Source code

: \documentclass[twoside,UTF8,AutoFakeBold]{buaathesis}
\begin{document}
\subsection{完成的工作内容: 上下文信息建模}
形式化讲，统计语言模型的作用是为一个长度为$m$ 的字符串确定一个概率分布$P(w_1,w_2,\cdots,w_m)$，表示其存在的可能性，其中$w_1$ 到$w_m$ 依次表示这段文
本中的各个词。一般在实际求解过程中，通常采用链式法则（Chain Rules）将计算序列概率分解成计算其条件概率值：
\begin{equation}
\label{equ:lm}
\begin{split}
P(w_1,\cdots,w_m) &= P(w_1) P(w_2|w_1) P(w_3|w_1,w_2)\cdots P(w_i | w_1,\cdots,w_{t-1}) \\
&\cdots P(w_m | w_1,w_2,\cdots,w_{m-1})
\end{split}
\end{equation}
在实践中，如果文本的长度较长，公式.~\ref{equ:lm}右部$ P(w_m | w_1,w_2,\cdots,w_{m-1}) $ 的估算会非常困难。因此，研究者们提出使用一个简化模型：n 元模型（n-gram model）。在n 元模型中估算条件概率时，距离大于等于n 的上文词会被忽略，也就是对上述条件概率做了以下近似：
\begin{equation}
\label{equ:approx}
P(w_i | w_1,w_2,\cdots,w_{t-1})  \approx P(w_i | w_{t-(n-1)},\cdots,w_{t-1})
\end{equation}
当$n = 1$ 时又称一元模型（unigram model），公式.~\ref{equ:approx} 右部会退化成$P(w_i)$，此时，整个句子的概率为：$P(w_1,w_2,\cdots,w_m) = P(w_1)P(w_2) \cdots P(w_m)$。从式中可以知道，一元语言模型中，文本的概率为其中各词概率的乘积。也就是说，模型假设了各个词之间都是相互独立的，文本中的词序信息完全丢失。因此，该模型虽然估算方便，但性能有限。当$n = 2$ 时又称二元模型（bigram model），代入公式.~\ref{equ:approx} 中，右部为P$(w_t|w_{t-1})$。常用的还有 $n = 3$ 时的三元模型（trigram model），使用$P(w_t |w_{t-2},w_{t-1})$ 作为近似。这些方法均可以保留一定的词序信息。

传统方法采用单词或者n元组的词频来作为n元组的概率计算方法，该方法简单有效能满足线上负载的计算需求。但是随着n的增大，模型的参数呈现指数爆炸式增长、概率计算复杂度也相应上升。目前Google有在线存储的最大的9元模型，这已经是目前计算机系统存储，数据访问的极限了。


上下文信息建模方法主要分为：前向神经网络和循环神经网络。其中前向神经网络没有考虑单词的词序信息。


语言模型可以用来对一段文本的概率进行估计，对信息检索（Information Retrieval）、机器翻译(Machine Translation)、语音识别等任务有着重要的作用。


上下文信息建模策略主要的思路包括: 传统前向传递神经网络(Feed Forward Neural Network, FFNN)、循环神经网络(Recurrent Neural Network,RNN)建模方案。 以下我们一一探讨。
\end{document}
____
▸ Problem requirements:
In the entries above, count each line holding "approx" and report the total and nothing more.

▸ Task response:
3